[Records contained in a dataset]
▶
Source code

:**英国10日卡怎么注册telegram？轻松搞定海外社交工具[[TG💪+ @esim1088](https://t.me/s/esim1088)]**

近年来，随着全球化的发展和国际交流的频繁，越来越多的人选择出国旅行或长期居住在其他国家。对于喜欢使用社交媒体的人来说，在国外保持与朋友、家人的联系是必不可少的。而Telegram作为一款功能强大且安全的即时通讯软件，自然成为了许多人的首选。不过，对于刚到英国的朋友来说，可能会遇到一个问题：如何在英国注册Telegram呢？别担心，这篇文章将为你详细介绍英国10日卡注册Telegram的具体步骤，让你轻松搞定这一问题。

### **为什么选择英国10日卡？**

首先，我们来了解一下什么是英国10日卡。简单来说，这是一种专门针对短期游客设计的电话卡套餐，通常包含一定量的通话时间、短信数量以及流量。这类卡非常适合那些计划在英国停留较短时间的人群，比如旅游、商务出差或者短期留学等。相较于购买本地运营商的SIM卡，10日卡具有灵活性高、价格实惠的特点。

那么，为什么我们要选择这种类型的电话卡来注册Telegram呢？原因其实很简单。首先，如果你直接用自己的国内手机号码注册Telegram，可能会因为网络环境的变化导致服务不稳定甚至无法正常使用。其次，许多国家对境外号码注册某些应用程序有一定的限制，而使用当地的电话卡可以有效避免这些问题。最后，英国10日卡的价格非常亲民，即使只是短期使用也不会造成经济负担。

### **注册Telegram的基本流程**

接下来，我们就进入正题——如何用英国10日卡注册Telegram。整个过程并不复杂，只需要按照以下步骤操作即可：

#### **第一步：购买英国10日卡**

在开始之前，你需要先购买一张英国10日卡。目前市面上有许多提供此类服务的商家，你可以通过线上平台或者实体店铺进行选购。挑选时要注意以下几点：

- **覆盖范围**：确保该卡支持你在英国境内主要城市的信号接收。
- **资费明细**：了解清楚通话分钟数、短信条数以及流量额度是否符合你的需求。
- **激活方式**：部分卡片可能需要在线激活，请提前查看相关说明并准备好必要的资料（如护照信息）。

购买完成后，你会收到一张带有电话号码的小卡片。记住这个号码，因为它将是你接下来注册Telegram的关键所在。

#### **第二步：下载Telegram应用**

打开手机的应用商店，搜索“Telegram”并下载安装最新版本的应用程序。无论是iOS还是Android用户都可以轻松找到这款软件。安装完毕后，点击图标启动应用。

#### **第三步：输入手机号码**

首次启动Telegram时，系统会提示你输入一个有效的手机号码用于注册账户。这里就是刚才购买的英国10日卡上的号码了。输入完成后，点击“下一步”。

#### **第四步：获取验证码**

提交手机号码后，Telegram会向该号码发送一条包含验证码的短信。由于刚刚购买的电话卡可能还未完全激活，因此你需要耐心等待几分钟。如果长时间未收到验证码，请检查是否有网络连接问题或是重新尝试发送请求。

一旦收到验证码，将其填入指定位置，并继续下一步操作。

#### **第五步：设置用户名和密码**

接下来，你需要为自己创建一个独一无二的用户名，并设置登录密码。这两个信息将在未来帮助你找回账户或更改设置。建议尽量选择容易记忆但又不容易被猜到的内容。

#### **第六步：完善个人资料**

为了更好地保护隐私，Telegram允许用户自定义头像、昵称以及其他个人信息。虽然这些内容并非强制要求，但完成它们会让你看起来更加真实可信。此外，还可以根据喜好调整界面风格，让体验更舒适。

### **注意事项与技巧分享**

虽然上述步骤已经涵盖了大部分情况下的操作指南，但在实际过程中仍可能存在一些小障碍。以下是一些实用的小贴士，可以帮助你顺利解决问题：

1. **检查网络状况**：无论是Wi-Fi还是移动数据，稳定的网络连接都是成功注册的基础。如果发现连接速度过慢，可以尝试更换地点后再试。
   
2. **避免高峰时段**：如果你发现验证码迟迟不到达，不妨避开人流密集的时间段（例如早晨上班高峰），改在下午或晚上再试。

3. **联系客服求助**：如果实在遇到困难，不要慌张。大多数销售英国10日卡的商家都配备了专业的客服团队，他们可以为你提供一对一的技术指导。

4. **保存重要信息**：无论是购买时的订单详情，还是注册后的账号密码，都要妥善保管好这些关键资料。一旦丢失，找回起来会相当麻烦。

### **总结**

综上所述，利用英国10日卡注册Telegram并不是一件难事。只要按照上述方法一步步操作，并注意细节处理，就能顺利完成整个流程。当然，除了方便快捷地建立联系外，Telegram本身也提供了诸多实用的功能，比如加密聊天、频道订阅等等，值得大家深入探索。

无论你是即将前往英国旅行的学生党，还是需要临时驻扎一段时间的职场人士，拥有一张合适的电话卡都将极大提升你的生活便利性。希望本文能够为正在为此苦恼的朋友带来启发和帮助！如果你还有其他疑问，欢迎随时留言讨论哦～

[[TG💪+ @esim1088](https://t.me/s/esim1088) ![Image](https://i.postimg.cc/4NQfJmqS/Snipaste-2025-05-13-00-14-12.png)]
◀
### YOUR ASSIGNMENT:
Within the records above, determine the number of lines that hold the word "https" and return only that value.

### RESULT OF THIS EXERCISE:
2